Appeal from a judgment of the Justice Court of the Town of Carmel, Putnam County (Thomas J. Jacobellis, J.), entered August 3, 2010.
Phillips v Ortiz
Decided on December 20, 2012
Appellate Term, Second Department
Published by New York State Law Reporting Bureau pursuant to Judiciary Law § 431.
This opinion is uncorrected and will not be published in the printed Official Reports.
PRESENT: MOLIA, J.P., NICOLAI and IANNACCI, JJ
The judgment, insofar as appealed from, after a non-jury trial, awarded plaintiff the principal sum of $1,423.35 as against defendant Natalie Ortiz.
ORDERED that the judgment, insofar as appealed from, is affirmed, without costs.
Plaintiff, defendant Natalie Ortiz's former landlord, commenced this small claims action against Ms. Ortiz and another to recover the sum of $1,731 for rent arrears and for the cost of removing garbage left behind.
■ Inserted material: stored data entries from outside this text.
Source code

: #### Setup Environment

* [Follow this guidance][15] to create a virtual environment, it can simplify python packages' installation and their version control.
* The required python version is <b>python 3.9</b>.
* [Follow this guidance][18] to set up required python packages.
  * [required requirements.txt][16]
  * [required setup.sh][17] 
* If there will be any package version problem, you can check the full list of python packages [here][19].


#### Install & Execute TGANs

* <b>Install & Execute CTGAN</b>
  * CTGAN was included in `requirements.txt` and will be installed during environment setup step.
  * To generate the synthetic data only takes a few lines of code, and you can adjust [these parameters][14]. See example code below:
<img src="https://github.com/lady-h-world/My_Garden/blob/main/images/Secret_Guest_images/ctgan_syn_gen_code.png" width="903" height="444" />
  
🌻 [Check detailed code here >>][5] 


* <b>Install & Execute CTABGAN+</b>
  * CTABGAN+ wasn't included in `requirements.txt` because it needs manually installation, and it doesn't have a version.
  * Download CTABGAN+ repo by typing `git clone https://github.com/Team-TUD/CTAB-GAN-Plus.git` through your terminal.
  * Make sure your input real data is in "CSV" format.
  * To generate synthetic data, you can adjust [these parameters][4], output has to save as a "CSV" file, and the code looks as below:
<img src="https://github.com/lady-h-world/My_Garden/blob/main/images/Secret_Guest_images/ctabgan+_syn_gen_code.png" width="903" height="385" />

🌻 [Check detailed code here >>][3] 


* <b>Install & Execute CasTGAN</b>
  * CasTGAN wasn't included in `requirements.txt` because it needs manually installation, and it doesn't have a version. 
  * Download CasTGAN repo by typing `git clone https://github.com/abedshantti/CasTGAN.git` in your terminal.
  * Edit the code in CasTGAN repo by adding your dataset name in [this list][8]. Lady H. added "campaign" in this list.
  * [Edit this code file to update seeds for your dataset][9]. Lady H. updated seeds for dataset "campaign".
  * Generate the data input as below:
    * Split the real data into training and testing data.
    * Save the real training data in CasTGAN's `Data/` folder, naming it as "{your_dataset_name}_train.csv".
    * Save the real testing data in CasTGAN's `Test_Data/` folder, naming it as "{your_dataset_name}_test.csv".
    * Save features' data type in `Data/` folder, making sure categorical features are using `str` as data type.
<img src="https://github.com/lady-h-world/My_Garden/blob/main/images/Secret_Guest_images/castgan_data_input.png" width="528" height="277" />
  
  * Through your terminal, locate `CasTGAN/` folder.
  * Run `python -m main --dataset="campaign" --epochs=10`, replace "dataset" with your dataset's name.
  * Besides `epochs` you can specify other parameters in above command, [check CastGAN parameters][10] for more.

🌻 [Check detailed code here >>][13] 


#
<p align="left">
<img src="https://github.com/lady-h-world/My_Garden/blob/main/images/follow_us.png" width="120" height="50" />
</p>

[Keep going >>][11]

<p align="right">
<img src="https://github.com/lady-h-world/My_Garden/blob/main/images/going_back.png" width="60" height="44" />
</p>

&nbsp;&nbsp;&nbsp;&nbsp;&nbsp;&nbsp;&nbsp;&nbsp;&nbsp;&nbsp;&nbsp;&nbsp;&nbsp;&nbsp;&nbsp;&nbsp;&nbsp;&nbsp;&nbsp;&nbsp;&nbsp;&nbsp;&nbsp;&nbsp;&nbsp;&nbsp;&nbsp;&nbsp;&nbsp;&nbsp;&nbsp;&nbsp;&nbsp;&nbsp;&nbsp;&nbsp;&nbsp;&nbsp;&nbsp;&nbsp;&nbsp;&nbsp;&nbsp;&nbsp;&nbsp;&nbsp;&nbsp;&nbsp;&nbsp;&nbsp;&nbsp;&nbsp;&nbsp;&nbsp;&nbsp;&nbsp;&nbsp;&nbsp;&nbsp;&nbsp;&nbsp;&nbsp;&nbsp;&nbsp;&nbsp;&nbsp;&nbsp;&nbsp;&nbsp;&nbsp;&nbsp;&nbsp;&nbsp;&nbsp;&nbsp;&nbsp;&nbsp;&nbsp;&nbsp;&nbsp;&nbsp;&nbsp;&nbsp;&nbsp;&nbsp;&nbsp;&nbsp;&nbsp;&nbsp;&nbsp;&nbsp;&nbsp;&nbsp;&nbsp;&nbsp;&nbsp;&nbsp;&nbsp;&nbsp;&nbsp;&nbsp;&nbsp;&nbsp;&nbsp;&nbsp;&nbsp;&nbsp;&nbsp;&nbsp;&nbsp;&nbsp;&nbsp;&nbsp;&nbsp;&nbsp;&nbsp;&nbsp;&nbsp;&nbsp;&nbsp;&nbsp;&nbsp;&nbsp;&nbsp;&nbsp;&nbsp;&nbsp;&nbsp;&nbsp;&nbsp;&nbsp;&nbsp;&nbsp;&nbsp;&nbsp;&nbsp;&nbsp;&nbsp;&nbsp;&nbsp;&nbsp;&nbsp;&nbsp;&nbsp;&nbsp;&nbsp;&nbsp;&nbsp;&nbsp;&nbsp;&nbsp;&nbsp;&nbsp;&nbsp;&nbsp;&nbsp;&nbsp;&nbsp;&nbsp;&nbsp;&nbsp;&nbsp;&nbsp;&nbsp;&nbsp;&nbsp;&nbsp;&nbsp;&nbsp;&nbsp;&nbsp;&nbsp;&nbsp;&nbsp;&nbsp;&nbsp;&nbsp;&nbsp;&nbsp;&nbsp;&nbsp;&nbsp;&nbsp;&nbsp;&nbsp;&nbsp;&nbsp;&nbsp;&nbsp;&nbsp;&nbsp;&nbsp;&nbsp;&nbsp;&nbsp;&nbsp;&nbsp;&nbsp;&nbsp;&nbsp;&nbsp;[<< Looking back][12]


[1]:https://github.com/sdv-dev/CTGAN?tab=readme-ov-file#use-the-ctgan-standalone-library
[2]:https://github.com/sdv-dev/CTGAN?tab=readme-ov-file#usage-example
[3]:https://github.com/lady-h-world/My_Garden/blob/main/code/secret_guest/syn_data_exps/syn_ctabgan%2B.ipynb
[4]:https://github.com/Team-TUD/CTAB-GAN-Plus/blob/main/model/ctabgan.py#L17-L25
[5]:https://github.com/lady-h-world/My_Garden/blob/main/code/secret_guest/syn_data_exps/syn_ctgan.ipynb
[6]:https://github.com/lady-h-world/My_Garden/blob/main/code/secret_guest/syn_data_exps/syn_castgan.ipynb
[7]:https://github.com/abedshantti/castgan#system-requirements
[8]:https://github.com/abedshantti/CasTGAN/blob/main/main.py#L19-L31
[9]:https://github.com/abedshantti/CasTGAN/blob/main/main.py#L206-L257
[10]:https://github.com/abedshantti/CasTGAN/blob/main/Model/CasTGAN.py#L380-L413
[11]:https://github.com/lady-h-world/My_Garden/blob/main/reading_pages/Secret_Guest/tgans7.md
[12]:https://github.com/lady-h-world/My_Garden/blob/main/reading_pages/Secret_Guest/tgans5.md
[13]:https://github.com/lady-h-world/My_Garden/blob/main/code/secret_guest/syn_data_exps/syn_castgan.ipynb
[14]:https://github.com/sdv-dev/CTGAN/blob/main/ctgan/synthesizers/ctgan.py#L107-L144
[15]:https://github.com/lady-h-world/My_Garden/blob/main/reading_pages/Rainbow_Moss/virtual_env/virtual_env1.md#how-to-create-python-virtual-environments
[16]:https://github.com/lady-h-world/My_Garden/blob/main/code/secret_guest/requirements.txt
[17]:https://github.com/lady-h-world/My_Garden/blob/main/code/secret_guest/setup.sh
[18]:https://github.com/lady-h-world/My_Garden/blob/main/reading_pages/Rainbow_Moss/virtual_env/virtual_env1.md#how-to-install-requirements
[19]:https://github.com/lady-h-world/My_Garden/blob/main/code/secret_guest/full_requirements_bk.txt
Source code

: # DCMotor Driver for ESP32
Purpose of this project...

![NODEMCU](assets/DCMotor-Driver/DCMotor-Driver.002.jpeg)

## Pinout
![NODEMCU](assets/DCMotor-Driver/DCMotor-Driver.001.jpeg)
After a non-jury trial, the Justice Court awarded plaintiff the principal sum of $1,423.35, representing $625 for rent arrears and $798.35 as the cost of two dumpsters used to remove garbage left behind by defendants. Defendant Natalie Ortiz appeals from so much of the judgment as is against her. Upon a review of the record, we find that the judgment, insofar as appealed from, provided the parties with substantial justice according to the rules and principles of substantive law (UJCA 1804, 1807; see Ross v Friedman, 269 AD2d 584 ; Williams v Roper, 269 AD2d 125, 126 ).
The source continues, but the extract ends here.